Haiti first received TPS in 2010 after a devastating earthquake, and the designation was extended repeatedly amid economic, health and political crises, including after the assassination of its president in 2021. Syria was first designated in 2012 after former President Bashar al-Assad’s crackdown on anti-government protests and during the civil war that followed.
Then-Homeland Security Secretary Kristi Noem concluded that neither Haiti nor Syria still met the criteria for protected status and moved to rescind the designations. The administration argued that the secretary’s TPS determinations are not reviewable by courts and said claims of racial animus were false.
Lawyers for Haitian TPS holders said Noem’s decision was not based on a serious assessment of conditions in Haiti. A Washington-based federal judge ruled in February that Noem had failed to follow proper procedures and found evidence the decision was based on “anti-black and anti-Haitian animus,” citing, among other things, Noem’s December post on X saying of immigrants generally, “WE DON’T WANT THEM. NOT ONE,” and President Donald Trump’s 2018 description of Haiti as a “shithole country.” Lawyers also pointed to Trump’s baseless 2024 campaign claim that Haitian immigrants in Springfield, Ohio, were eating residents’ pets.
Syrian plaintiffs argued that conditions in the region remained unsafe and questioned the administration’s emergency request to the court, noting that some Syrians with TPS have lived in the United States for more than a decade.
The State Department currently advises Americans not to travel to either country. Its Haiti advisory says, “Haiti has been under a State of Emergency since March 2024. Crimes involving firearms are common in Haiti. They include robbery, carjackings, sexual assault, and kidnappings for ransom.” For Syria, the department says that “no part of Syria is safe from violence.”

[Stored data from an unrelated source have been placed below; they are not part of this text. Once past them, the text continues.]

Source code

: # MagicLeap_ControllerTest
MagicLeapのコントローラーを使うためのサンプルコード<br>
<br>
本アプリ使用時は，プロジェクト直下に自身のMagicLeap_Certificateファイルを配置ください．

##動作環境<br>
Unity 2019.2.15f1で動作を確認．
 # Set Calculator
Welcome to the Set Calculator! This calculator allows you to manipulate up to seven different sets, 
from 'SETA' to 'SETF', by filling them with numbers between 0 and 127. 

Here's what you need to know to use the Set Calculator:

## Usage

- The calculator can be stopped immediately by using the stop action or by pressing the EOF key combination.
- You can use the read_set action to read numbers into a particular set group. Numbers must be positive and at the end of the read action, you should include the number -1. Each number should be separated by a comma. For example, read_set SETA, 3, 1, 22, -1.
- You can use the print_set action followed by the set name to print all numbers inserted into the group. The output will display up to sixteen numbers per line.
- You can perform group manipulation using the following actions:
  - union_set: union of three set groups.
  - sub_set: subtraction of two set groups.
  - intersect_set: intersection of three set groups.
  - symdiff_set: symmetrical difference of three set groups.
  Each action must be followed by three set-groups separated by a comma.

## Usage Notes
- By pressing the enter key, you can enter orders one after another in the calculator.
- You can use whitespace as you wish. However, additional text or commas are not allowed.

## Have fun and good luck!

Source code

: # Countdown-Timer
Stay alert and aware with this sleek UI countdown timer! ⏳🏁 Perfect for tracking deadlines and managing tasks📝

Without TPS, affected immigrants may be placed in normal deportation proceedings, though they can seek other forms of relief, including asylum.
The decision follows earlier Supreme Court actions allowing the Trump administration to end TPS for more than 600,000 Venezuelans while litigation continued. The administration has also moved to rescind protections for people from 13 of 17 TPS-designated countries, according to CBS News and NPR. As of March 2025, about 1.3 million people from 17 countries had TPS, according to the National Immigration Forum, cited by NBC News.
Immigrant rights advocates criticized the ruling. Todd Schulte of FWD.us said in a statement quoted by NPR, “Revoking TPS protection is not just cruel; it is economic self-sabotage that will rip billions out of the U.S. economy and destabilize communities nationwide.” FWD.us said 200,000 Haitian TPS holders are in the U.S. workforce, including 15,000 agricultural workers, 13,000 nursing assistants and 8,000 caregivers, and that TPS holders generate an estimated $5.9 billion for the U.S. economy each year while paying $1.5 billion in federal and state taxes annually.